Projects and programmes
At the programme and project level, IFAD is:
- Mainstreaming climate change, gender, nutrition, and youth.
- Promoting public private producer partnerships to connect poor rural people at every step of the food value chain.
- Supporting the development of technologies for sustainable intensification of small-scale agriculture.
- Increasing the capacity of financial institutions to provide a range of inclusive services to poor rural people.
- Investing in the capabilities of rural women and men, including young people.
- Capitalizing on opportunities to use renewable energy at the farm and community levels.
Indigenous peoples
- The territories of indigenous peoples are home to 80 per cent of the world's biodiversity.
- Environmental outcomes are found to be far better in territories controlled by indigenous peoples: for example, in the Brazilian Amazon the deforestation rate in indigenous peoples’ territories is less than 10 per cent of those in the rest of the Brazilian Amazon.
- Today, the global indigenous population is estimated at more than 370 million, with recent census data indicating an increase in their numbers.
- In most countries, the poverty rate for indigenous peoples is significantly higher than for the population at large.
Overarching messages
- IFAD is a specialized United Nations agency and international financial institution with more than 40 years of experience in rural transformation.
- Investing in IFAD brings results. The success of our projects and approaches has been validated time and again by external evaluations.
- IFAD-supported projects work to make a long-term difference and help lift people out of poverty. We work in difficult situations, including conflict-affected areas, and with marginalized and disenfranchised populations.

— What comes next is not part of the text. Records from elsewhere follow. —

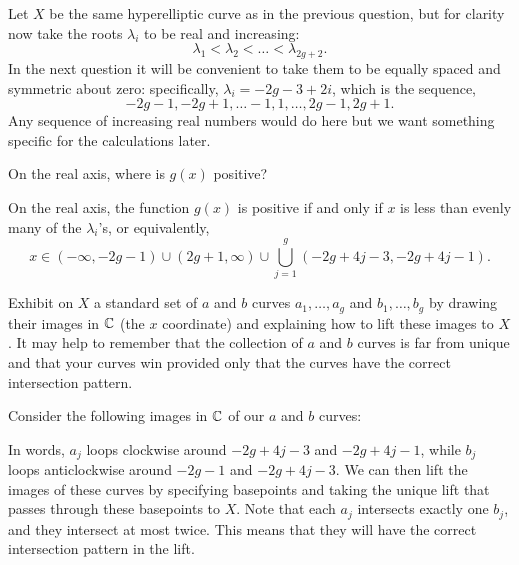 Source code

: \documentclass[expanded]{lkx_pset}
\begin{document}
\begin{problem}{3}
Let $X$ be the same hyperelliptic curve as in the previous question, but for clarity now take the roots  $\lambda_{i}$ to be real and increasing:
\[
	\lambda_{1} < \lambda_{2} < \dots < \lambda_{2g+2}.
\]
In the next question it will be convenient to take them to be equally spaced and symmetric about zero: specifically, $\lambda_{i}= -2g-3+2i$, which is the sequence,
\[
	-2g-1, -2g+1, \dots -1, 1, \dots , 2g-1, 2g+1.
\]
Any sequence of increasing real numbers would do
here but we want something specific for the calculations later.
\end{problem}

\begin{parts}
	\begin{part}{}
		On the real axis, where is $g(x)$ positive?
	\end{part}

	On the real axis, the function $g(x)$ is positive if and only if $x$ is less than evenly many of the $\lambda_i$'s, or equivalently,
	\[
		x\in (-\infty, -2g-1)\cup (2g+1,\infty)\cup \bigcup^g_{j=1}(-2g+4j-3, -2g+4j-1).
	\]

	\begin{part}{}
		Exhibit on $X$ a standard set of $a$ and $b$ curves $a_{1},\dots , a_{g}$ and $b_{1},\dots, b_{g}$ by drawing their images in $\mathbb{C}$ (the $x$ coordinate) and explaining how to lift these images to $X$. It may help to remember that the collection of $a$ and $b$ curves is far from unique and that your curves win provided only that the curves have the correct intersection pattern.
	\end{part}

	Consider the following images in $\mathbb{C}$ of our $a$ and $b$ curves:
	\begin{center}
	\end{center}

	In words, $a_j$ loops clockwise around $-2g+4j-3$ and $-2g+4j-1$, while $b_j$ loops anticlockwise around $-2g-1$ and $-2g+4j-3$. We can then lift the images of these curves by specifying basepoints and taking the unique lift that passes through these basepoints to $X$. Note that each $a_j$ intersects exactly one $b_j$, and they intersect at most twice. This means that they will have the correct intersection pattern in the lift.
\end{parts}
\end{document}
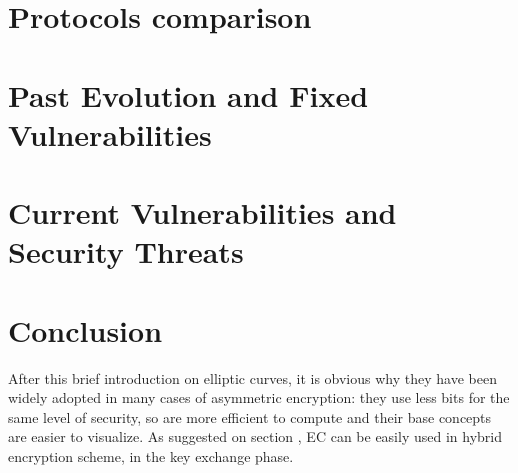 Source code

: \documentclass{article}
\begin{document}

\section{Protocols comparison}


 

\section{Past Evolution and Fixed Vulnerabilities}




\section{Current Vulnerabilities and Security Threats}


\section{Conclusion}

After this brief introduction on elliptic curves, it is obvious why they have been widely adopted in many cases of asymmetric encryption: they use less bits for the same level of security, so are more efficient to compute and their base concepts are easier to visualize. As suggested on section , EC can be easily used in hybrid encryption scheme, in the key exchange phase.






\end{document}
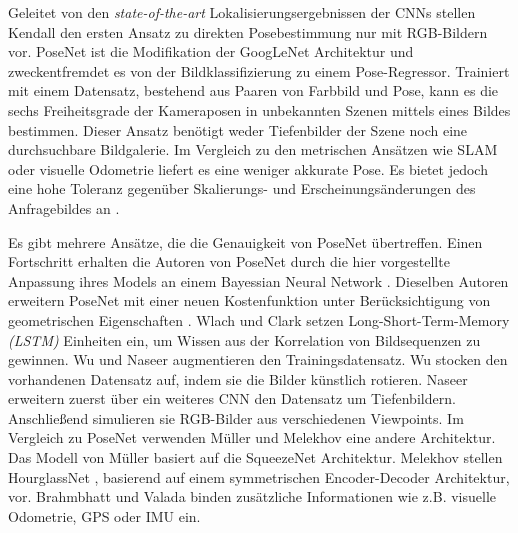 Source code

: Geleitet von den \textit{state-of-the-art} Lokalisierungsergebnissen der CNNs stellen Kendall \etal\cite{kendallPoseNetConvolutionalNetwork2015} den ersten Ansatz zu direkten Posebestimmung nur mit RGB-Bildern vor. PoseNet \cite{kendallPoseNetConvolutionalNetwork2015} ist die Modifikation der GoogLeNet \cite{szegedyGoingDeeperConvolutions2015} Architektur und zweckentfremdet es von der Bildklassifizierung zu einem Pose-Regressor. Trainiert mit einem Datensatz, bestehend aus Paaren von Farbbild und Pose, kann es die sechs Freiheitsgrade der Kameraposen in unbekannten Szenen mittels eines Bildes bestimmen. Dieser Ansatz benötigt weder Tiefenbilder der Szene noch eine durchsuchbare Bildgalerie. Im Vergleich zu den metrischen Ansätzen wie SLAM oder visuelle Odometrie liefert es eine weniger akkurate Pose. Es bietet jedoch eine hohe Toleranz gegenüber Skalierungs- und Erscheinungsänderungen des Anfragebildes an \cite{piascoSurveyVisualBasedLocalization2018}.

Es gibt mehrere Ansätze, die die Genauigkeit von PoseNet  \cite{kendallPoseNetConvolutionalNetwork2015} übertreffen.
Einen Fortschritt erhalten die Autoren von PoseNet \cite{kendallPoseNetConvolutionalNetwork2015} durch die hier \cite{kendallModellingUncertaintyDeep2015a} vorgestellte Anpassung ihres Models an einem Bayessian Neural Network \cite{denkerTransformingNeuralNetOutput1991, mackayPracticalBayesianFramework1991}.
Dieselben Autoren erweitern PoseNet \cite{kendallPoseNetConvolutionalNetwork2015} mit einer neuen Kostenfunktion unter Berücksichtigung von geometrischen Eigenschaften \cite{kendallGeometricLossFunctions2017}. Wlach \etal\cite{walchImagebasedLocalizationUsing2016} und Clark \etal\cite{clarkVidLocDeepSpatioTemporal2017} setzen Long-Short-Term-Memory \textit{(LSTM)} \cite{hochreiterLongShortTermMemory1997a} Einheiten ein, um Wissen aus der Korrelation von Bildsequenzen zu gewinnen. Wu \etal\cite{wuDelvingDeeperConvolutional2017} und Naseer \etal\cite{naseerDeepRegressionMonocular2017} augmentieren den Trainingsdatensatz. Wu \etal\cite{wuDelvingDeeperConvolutional2017} stocken den vorhandenen Datensatz auf, indem sie die Bilder künstlich rotieren. Naseer \etal\cite{naseerDeepRegressionMonocular2017} erweitern zuerst über ein weiteres CNN den Datensatz um Tiefenbildern. Anschließend simulieren sie RGB-Bilder aus verschiedenen Viewpoints. Im Vergleich zu PoseNet  \cite{kendallPoseNetConvolutionalNetwork2015} verwenden Müller \etal\cite{mullerSQUEEZEPOSENETIMAGEBASED2017} und Melekhov \etal\cite{melekhovImageBasedLocalizationUsing2017} eine andere Architektur. 
Das Modell von Müller \etal\cite{mullerSQUEEZEPOSENETIMAGEBASED2017} basiert auf die SqueezeNet \cite{iandolaSqueezeNetAlexNetlevelAccuracy2016} Architektur. Melekhov \etal stellen HourglassNet \cite{melekhovImageBasedLocalizationUsing2017}, basierend auf einem symmetrischen Encoder-Decoder Architektur, vor. Brahmbhatt \etal\cite{brahmbhattGeometryAwareLearningMaps2018} und Valada \etal\cite{valadaDeepAuxiliaryLearning2018, valadaIncorporatingSemanticGeometric} binden zusätzliche Informationen wie z.B. visuelle Odometrie, GPS oder IMU ein. 

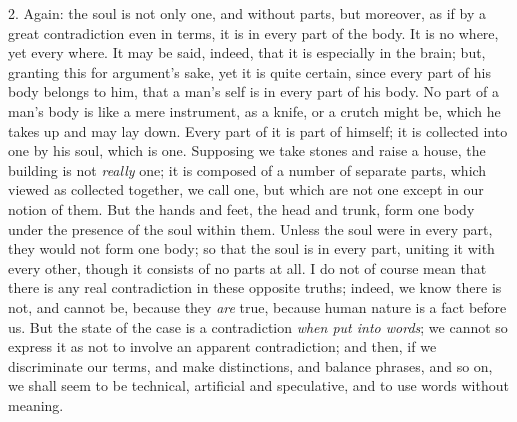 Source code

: 2. Again: the soul is not only one, and without parts, but
moreover, as if by a great contradiction even in terms, it is in every
part of the body. It is no where, yet every where. It may be said,
indeed, that it is especially in the brain; but, granting this for
argument's sake, yet it is quite certain, since every part of his
body belongs to him, that a man's self is in every part of his body.
No part of a man's body is like a mere instrument, as a knife, or a
crutch might be, which he takes up and may lay down. Every part of it
is part of himself; it is collected into one by his soul, which is
one. Supposing we take stones and raise a house, the building is not \emph{really}
one; it is composed of a number of separate parts, which viewed as
collected together, we call one, but which are not one except in our
notion of them. But the hands and feet, the head and trunk, form one
body under the presence of the soul within them. Unless the soul were
in every part, they would not form one body; so that the soul is in
every part, uniting it with every other, though it consists of no
parts at all. I do not of course mean that there is any real
contradiction in these opposite truths; indeed, we know there is not,
and cannot be, because they \emph{are} true, because human nature is a
fact before us. But the state of the case is a contradiction \emph{when
put into words}; we cannot so express it as not to involve an
apparent contradiction; and then, if we discriminate our terms, and
make distinctions, and balance phrases, and so on, we shall seem to be
technical, artificial and speculative, and to use words without
meaning.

- IFAD seeks to influence policy at the national and the international level for the benefit of smallholders and the landless. We also work to build the capacity of the farmers themselves to engage in policy processes, for example through the Farmers’ Forum.

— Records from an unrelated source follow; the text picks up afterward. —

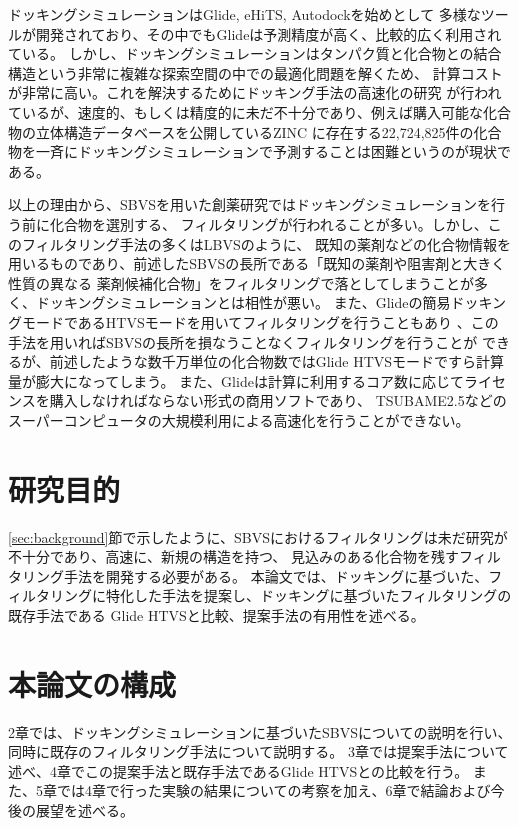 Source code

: ドッキングシミュレーションはGlide\cite{Friesner2004}, eHiTS\cite{Zsoldos2007}, Autodock\cite{Morris2009}を始めとして
多様なツールが開発されており、その中でもGlideは予測精度が高く、比較的広く利用されている。
しかし、ドッキングシミュレーションはタンパク質と化合物との結合構造という非常に複雑な探索空間の中での最適化問題を解くため、
計算コストが非常に高い。これを解決するためにドッキング手法の高速化の研究\cite{Kannan2010, McIntosh-Smith2014, Trott2010}
が行われているが、速度的、もしくは精度的に未だ不十分であり、例えば購入可能な化合物の立体構造データベースを公開しているZINC
\cite{Irwin2005}に存在する22,724,825件の化合物を一斉にドッキングシミュレーションで予測することは困難というのが現状である。

以上の理由から、SBVSを用いた創薬研究ではドッキングシミュレーションを行う前に化合物を選別する、
フィルタリングが行われることが多い\cite{Nilakantan1993, Parenti2003}。しかし、このフィルタリング手法の多くはLBVSのように、
既知の薬剤などの化合物情報を用いるものであり、前述したSBVSの長所である「既知の薬剤や阻害剤と大きく性質の異なる
薬剤候補化合物」をフィルタリングで落としてしまうことが多く、ドッキングシミュレーションとは相性が悪い。
また、Glideの簡易ドッキングモードであるHTVSモードを用いてフィルタリングを行うこともあり
\cite{Fujimoto2008}、この手法を用いればSBVSの長所を損なうことなくフィルタリングを行うことが
できるが、前述したような数千万単位の化合物数ではGlide HTVSモードですら計算量が膨大になってしまう。
また、Glideは計算に利用するコア数に応じてライセンスを購入しなければならない形式の商用ソフトであり、
TSUBAME2.5などのスーパーコンピュータの大規模利用による高速化を行うことができない。

\section{研究目的}
\ref{sec:background}節で示したように、SBVSにおけるフィルタリングは未だ研究が不十分であり、高速に、新規の構造を持つ、
見込みのある化合物を残すフィルタリング手法を開発する必要がある。
本論文では、ドッキングに基づいた、フィルタリングに特化した手法を提案し、ドッキングに基づいたフィルタリングの既存手法である
Glide HTVSと比較、提案手法の有用性を述べる。

\section{本論文の構成}
2章では、ドッキングシミュレーションに基づいたSBVSについての説明を行い、同時に既存のフィルタリング手法について説明する。
3章では提案手法について述べ、4章でこの提案手法と既存手法であるGlide HTVSとの比較を行う。
また、5章では4章で行った実験の結果についての考察を加え、6章で結論および今後の展望を述べる。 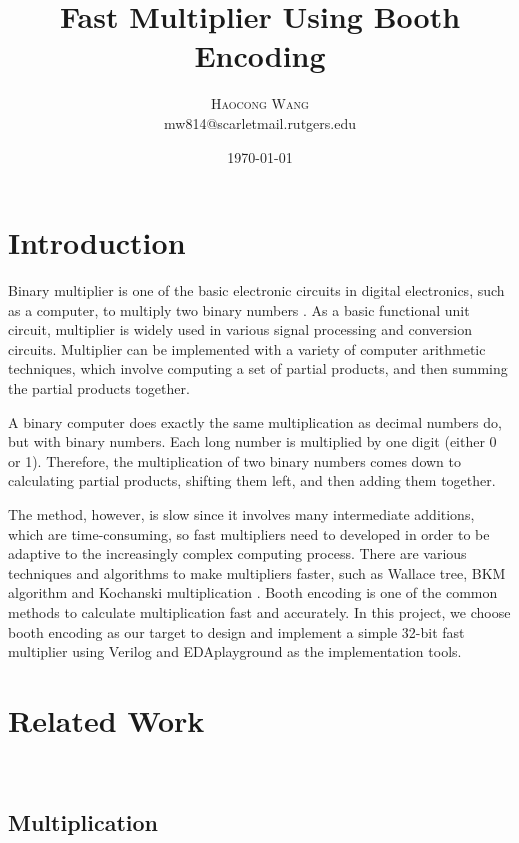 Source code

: \documentclass[twoside,twocolumn]{article}
\title{Fast Multiplier Using Booth Encoding} %
\author{%
\textsc{Haocong Wang} \\[1ex] %
\normalsize {mw814@scarletmail.rutgers.edu} %
}
\date{\today} %
\begin{document}
\maketitle


\section{Introduction}

Binary multiplier is one of the basic electronic circuits in digital electronics, such as a computer, to multiply two binary numbers \cite{bi_mul}. As a basic functional unit circuit, multiplier is widely used in various signal processing and conversion circuits. Multiplier can be implemented with a variety of computer arithmetic techniques, which involve computing a set of partial products, and then summing the partial products together.

A binary computer does exactly the same multiplication as decimal numbers do, but with binary numbers. Each long number is multiplied by one digit (either 0 or 1). Therefore, the multiplication of two binary numbers comes down to calculating partial products, shifting them left, and then adding them together.

The method, however, is slow since it involves many intermediate additions, which are time-consuming, so fast multipliers need to developed in order to be adaptive to the increasingly complex computing process. There are various techniques and algorithms to make multipliers faster, such as Wallace tree, BKM algorithm and Kochanski multiplication \cite{bi_mul}. Booth encoding is one of the common methods to calculate multiplication fast and accurately. In this project, we choose booth encoding as our target to design and implement a simple 32-bit fast multiplier using Verilog and EDAplayground as the implementation tools.


\section{Related Work}~\label{sec:related}

\subsection{Multiplication}
\end{document}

- Partnership is the heart of our work. The governments of Member States own and implement the projects that we support. We work hand-in-hand with poor rural people and their organizations, United Nations agencies, international financial institutions, NGOs and the private sector.
- New solutions to the challenges facing smallholders are knowledge-intensive. IFAD is committed to developing innovations and sharing knowledge on rural poverty.
- IFAD is committed to transparency and accountability in all our programmes, as well as in our internal and external communications.